Activity: Look below and pull out each line with the word "following".

Exercise data:
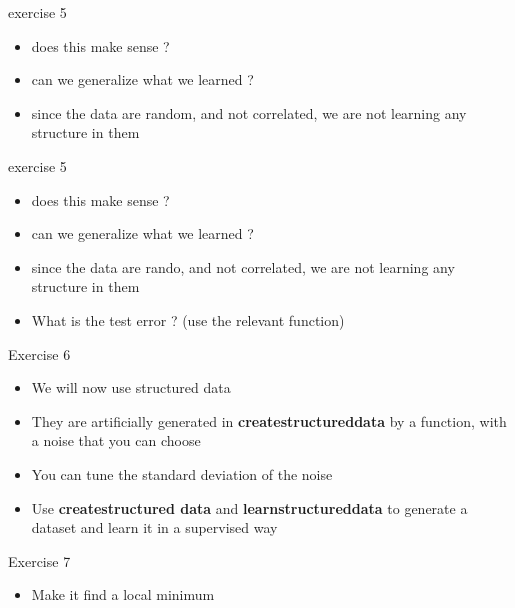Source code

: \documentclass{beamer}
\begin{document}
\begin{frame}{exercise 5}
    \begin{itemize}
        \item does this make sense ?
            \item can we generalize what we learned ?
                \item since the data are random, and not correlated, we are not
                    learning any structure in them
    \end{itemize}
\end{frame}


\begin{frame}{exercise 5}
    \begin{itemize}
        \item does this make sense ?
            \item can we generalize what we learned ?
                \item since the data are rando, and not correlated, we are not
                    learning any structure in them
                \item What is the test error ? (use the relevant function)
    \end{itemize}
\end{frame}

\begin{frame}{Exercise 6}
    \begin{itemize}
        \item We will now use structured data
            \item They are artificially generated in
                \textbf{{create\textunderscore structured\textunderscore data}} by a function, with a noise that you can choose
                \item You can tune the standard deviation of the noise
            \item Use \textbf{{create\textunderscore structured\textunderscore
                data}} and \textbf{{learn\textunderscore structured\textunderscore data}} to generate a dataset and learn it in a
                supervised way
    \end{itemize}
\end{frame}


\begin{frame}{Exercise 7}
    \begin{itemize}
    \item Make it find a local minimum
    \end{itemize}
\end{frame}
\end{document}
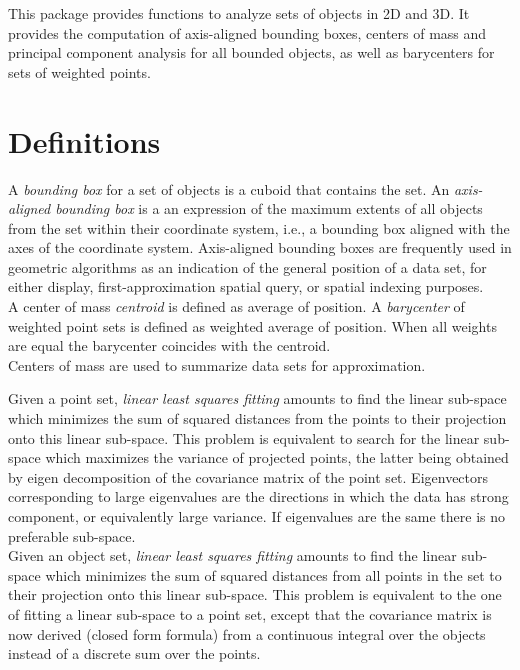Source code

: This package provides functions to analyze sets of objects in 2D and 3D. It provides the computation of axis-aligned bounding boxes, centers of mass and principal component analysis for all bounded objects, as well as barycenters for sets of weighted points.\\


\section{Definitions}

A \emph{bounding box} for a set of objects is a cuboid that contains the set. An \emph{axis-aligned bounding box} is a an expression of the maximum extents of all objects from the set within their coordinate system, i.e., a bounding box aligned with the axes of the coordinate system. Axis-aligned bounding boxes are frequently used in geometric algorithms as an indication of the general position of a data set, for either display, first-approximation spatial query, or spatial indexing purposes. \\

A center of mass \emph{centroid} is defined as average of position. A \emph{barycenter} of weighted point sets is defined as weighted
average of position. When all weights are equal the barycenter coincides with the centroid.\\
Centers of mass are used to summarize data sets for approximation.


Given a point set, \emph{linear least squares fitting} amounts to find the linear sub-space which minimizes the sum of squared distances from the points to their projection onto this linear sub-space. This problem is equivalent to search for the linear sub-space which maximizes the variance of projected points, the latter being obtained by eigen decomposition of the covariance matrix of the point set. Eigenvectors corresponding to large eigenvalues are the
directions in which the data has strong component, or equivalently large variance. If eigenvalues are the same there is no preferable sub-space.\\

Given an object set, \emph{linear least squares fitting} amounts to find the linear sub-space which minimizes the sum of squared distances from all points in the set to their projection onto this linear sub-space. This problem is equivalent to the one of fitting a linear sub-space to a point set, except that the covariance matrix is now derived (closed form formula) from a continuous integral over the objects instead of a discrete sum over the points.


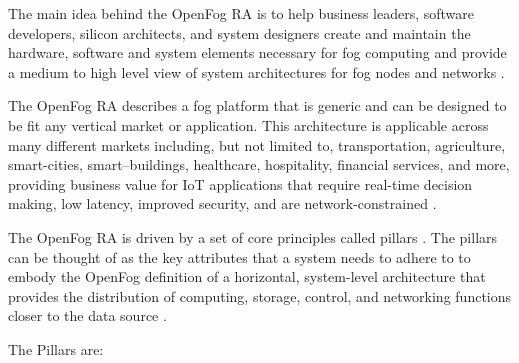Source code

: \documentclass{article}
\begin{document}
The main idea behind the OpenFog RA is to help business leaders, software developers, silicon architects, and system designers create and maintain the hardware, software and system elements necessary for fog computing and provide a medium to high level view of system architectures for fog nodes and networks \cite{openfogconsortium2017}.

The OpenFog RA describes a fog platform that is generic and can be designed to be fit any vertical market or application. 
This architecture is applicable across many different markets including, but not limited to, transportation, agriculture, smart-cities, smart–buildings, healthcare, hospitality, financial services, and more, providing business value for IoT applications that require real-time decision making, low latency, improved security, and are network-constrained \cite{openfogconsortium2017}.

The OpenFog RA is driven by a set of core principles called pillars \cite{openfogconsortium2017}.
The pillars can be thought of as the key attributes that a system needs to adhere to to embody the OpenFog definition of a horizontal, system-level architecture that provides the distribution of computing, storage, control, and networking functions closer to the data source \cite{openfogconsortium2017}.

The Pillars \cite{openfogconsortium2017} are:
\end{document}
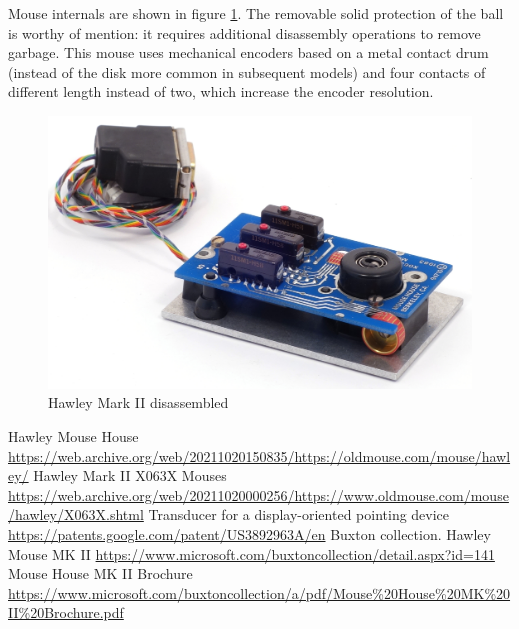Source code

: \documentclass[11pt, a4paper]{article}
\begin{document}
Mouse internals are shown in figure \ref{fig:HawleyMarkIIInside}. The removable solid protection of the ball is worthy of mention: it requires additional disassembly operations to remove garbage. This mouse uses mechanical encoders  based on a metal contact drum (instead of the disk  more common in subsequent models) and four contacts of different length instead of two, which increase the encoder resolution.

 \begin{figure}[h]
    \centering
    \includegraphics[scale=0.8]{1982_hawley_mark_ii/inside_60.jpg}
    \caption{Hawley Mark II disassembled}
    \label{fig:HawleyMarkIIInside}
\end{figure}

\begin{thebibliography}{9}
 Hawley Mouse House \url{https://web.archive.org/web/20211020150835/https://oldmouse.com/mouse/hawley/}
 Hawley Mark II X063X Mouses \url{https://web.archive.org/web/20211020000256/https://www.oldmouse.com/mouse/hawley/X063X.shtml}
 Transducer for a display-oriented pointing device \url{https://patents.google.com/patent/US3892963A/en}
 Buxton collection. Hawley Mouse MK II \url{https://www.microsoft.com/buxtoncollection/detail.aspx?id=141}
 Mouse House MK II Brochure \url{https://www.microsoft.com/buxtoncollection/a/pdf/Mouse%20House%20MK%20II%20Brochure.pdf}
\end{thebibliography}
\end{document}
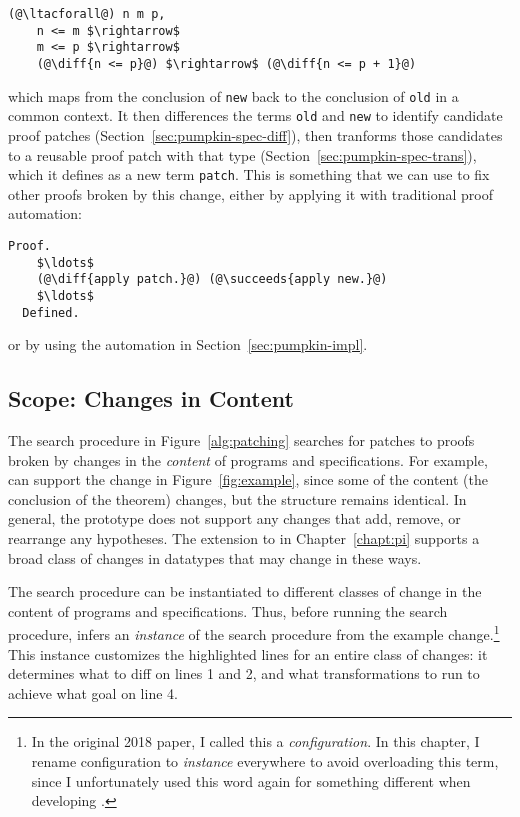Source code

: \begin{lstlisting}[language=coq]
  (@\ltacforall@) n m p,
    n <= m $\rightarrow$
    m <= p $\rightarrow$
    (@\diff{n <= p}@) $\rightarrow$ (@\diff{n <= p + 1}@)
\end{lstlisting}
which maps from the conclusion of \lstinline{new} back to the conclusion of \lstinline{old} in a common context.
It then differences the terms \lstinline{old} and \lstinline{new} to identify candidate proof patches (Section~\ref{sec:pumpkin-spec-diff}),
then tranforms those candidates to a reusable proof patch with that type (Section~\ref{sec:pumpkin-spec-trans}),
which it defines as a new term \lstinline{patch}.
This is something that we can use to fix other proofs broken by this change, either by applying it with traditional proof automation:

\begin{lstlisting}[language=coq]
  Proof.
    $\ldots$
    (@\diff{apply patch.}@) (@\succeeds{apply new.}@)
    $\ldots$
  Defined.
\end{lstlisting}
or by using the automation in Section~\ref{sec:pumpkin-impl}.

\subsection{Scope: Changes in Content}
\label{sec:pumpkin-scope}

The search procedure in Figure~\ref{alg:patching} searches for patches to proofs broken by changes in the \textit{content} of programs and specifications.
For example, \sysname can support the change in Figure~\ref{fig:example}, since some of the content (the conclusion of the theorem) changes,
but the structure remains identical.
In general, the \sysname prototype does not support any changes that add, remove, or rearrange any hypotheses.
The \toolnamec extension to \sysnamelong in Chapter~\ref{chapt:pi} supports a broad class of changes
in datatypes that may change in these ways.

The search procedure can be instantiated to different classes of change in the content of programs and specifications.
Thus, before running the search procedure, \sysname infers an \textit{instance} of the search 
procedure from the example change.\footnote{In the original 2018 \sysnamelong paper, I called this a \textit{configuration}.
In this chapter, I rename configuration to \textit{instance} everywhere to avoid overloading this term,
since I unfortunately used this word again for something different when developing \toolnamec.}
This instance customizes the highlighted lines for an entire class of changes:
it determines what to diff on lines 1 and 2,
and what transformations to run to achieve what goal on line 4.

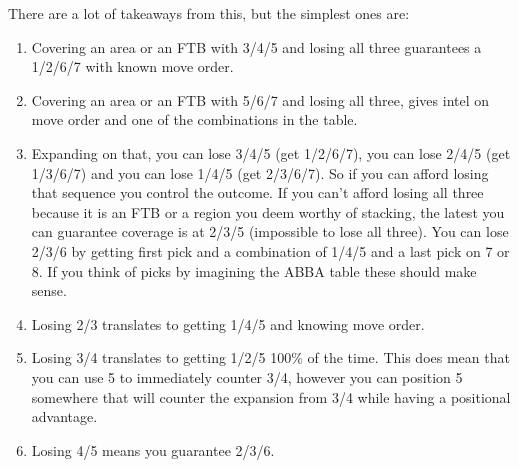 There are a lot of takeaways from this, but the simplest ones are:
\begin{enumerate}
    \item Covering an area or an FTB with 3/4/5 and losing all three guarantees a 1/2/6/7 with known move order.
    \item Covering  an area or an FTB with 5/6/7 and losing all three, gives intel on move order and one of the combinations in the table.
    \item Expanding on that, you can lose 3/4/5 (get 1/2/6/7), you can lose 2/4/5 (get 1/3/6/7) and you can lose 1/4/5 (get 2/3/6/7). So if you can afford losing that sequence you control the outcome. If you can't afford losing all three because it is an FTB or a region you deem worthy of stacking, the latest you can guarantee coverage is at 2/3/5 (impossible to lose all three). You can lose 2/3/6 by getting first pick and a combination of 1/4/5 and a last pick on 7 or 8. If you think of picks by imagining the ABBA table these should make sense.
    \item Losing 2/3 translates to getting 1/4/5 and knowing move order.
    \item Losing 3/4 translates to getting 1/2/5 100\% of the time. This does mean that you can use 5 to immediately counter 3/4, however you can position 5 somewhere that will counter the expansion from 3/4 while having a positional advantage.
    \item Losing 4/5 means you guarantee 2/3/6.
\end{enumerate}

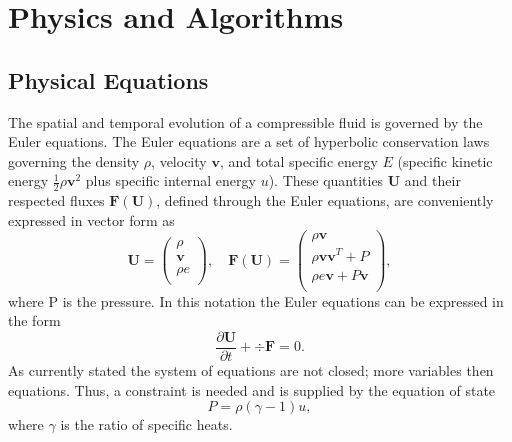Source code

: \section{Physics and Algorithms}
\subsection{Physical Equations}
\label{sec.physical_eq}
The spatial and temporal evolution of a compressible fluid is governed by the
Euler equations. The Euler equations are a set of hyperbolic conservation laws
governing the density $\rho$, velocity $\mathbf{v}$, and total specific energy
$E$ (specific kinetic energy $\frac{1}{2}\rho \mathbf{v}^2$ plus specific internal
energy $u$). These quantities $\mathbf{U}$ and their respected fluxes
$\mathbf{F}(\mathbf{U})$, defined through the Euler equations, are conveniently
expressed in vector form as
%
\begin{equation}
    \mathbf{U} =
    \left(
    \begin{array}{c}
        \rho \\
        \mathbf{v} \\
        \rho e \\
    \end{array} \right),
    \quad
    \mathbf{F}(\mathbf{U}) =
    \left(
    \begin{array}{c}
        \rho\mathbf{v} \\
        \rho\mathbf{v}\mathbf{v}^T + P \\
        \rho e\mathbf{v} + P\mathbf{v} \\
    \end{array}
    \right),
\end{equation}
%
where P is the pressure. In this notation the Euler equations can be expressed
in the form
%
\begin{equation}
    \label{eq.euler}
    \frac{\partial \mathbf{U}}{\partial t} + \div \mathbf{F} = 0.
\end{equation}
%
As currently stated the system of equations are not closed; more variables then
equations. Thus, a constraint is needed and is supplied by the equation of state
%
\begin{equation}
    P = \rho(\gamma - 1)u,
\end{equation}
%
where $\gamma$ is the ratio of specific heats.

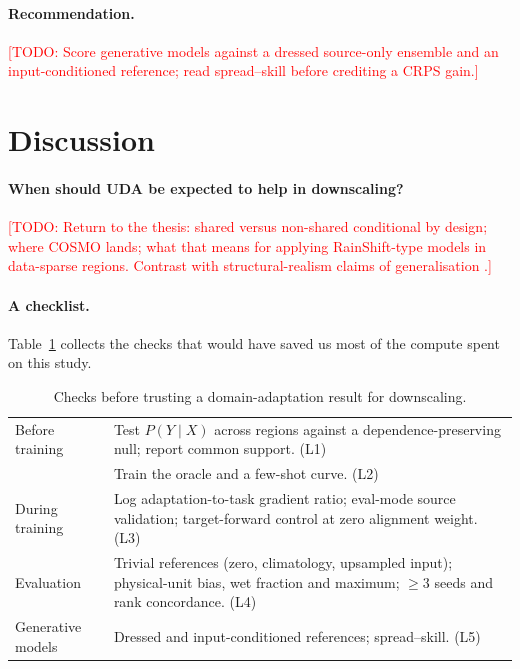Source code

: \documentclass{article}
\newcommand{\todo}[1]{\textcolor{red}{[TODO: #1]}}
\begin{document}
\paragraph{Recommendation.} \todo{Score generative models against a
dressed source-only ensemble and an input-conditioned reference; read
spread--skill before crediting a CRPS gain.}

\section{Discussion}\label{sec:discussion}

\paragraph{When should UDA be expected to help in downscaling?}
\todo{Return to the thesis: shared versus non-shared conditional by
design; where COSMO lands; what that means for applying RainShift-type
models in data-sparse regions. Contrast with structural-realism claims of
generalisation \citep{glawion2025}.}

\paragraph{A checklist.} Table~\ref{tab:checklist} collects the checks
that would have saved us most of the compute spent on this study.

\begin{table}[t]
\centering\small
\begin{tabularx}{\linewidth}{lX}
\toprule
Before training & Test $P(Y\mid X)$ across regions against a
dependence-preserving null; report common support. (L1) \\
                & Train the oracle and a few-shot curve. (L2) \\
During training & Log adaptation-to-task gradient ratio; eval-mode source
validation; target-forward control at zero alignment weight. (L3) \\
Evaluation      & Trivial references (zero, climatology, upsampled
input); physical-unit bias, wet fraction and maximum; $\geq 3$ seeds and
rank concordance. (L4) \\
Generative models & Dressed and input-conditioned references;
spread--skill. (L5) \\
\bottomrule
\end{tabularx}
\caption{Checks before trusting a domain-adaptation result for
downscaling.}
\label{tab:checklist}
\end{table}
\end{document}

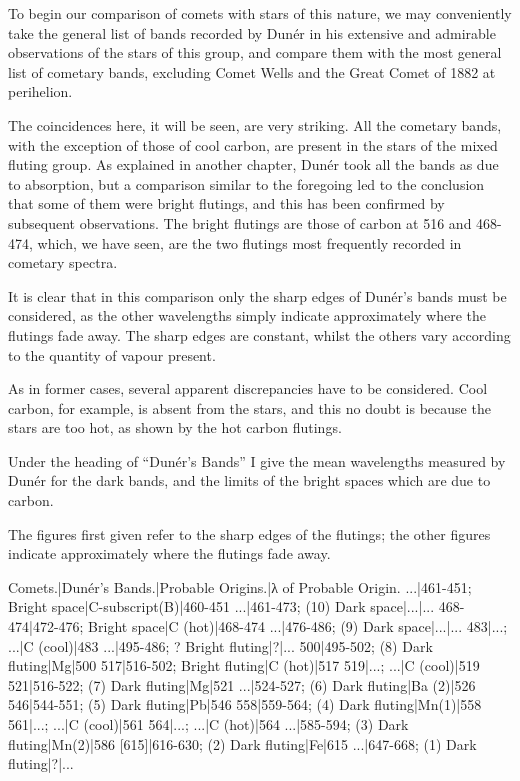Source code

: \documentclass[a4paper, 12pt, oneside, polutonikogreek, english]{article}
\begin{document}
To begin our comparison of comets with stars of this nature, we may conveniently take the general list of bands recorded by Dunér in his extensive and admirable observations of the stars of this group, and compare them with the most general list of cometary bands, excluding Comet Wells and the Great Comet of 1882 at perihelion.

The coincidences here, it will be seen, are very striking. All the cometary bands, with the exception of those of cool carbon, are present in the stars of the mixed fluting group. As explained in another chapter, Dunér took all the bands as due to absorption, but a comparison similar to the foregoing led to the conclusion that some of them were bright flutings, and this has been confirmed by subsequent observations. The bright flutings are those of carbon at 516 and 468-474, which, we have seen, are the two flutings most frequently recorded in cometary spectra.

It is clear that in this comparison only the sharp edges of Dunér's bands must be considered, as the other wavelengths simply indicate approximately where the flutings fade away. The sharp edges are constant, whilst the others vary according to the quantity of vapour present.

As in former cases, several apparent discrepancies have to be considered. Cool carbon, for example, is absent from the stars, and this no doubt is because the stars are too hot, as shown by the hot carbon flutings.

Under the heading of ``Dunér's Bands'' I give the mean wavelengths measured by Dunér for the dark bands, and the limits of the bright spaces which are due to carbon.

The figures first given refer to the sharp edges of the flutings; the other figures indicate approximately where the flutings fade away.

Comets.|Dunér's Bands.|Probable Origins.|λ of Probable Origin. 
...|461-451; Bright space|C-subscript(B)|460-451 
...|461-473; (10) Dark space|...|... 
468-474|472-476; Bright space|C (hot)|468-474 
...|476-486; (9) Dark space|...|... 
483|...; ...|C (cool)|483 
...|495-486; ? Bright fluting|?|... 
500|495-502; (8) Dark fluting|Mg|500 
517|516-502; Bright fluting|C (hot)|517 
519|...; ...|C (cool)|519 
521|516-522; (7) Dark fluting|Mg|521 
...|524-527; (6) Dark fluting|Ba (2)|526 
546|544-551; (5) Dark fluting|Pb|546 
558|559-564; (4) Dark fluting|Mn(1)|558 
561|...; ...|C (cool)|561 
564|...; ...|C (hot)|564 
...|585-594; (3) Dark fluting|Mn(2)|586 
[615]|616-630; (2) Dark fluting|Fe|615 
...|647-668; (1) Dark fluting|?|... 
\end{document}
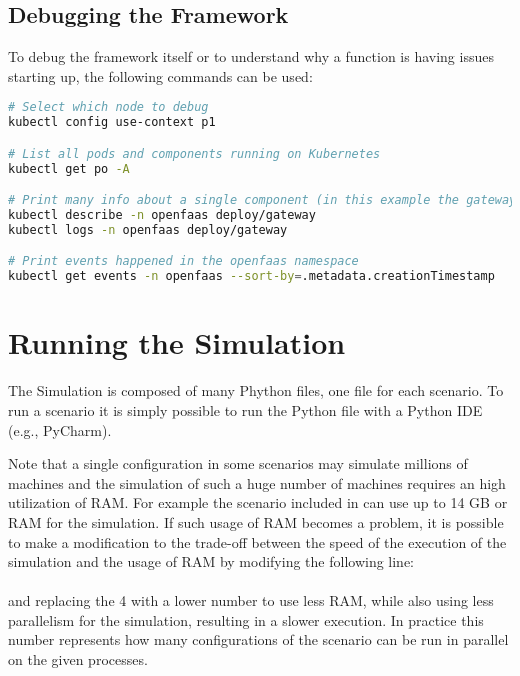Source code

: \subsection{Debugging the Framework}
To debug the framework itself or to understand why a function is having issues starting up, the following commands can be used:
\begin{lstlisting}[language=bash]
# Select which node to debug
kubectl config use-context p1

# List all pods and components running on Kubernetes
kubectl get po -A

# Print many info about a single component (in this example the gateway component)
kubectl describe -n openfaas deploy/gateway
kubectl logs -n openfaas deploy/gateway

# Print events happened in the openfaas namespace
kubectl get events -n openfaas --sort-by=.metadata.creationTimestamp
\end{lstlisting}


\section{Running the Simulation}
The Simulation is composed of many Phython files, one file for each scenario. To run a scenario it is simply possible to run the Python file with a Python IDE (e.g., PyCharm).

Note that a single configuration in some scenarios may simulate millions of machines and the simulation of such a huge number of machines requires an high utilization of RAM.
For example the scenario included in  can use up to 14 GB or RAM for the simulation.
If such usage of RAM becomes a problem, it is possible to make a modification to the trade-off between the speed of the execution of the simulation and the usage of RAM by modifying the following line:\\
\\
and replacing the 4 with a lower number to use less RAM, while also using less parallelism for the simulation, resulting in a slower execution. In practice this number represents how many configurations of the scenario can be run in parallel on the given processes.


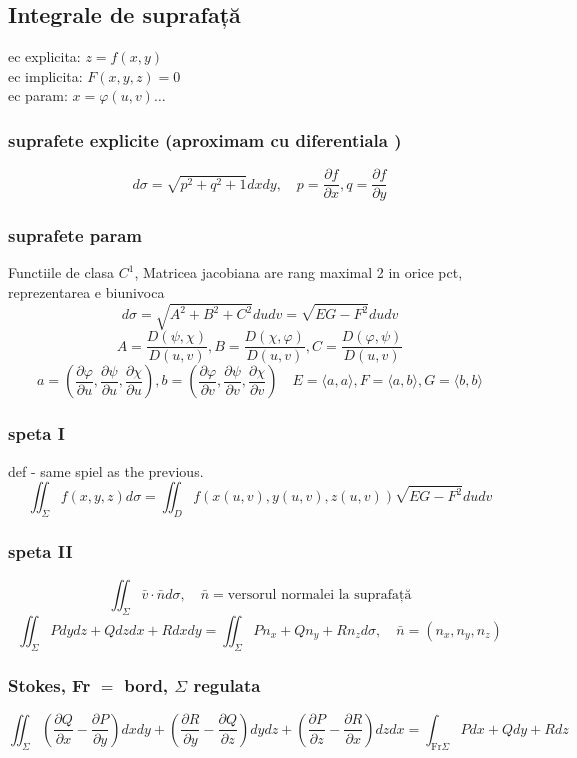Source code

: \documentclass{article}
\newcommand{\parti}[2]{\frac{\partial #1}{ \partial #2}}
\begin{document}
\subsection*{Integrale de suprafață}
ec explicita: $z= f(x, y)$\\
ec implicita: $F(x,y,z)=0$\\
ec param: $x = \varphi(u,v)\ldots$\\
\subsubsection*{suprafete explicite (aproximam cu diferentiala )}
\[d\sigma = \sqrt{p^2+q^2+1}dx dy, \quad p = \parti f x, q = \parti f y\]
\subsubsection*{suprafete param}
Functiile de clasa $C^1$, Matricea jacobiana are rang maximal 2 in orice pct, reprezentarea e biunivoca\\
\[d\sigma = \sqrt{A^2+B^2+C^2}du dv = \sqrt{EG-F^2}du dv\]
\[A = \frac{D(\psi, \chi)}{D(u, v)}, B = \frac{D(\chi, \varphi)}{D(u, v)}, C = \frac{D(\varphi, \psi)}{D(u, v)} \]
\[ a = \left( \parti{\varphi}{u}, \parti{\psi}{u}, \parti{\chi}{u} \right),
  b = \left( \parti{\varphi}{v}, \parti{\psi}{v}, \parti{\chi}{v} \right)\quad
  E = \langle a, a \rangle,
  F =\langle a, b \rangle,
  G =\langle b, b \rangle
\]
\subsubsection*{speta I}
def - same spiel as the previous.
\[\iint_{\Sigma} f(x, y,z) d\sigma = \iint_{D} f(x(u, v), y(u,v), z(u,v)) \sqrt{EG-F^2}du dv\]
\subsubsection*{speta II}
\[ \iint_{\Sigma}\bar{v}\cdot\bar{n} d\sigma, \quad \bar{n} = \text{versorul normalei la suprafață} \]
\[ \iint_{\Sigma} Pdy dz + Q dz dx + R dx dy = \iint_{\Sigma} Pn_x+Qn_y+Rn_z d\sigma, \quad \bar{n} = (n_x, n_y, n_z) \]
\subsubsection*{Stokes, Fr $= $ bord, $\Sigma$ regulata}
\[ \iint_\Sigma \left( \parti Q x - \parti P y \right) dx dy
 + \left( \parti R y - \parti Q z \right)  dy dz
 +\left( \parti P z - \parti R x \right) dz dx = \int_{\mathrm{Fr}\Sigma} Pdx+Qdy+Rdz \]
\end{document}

Solution to the problem:
To debug the framework itself or to understand why a function is having issues starting up, the following commands can be used:
If such usage of RAM becomes a problem, it is possible to make a modification to the trade-off between the speed of the execution of the simulation and the usage of RAM by modifying the following line:\\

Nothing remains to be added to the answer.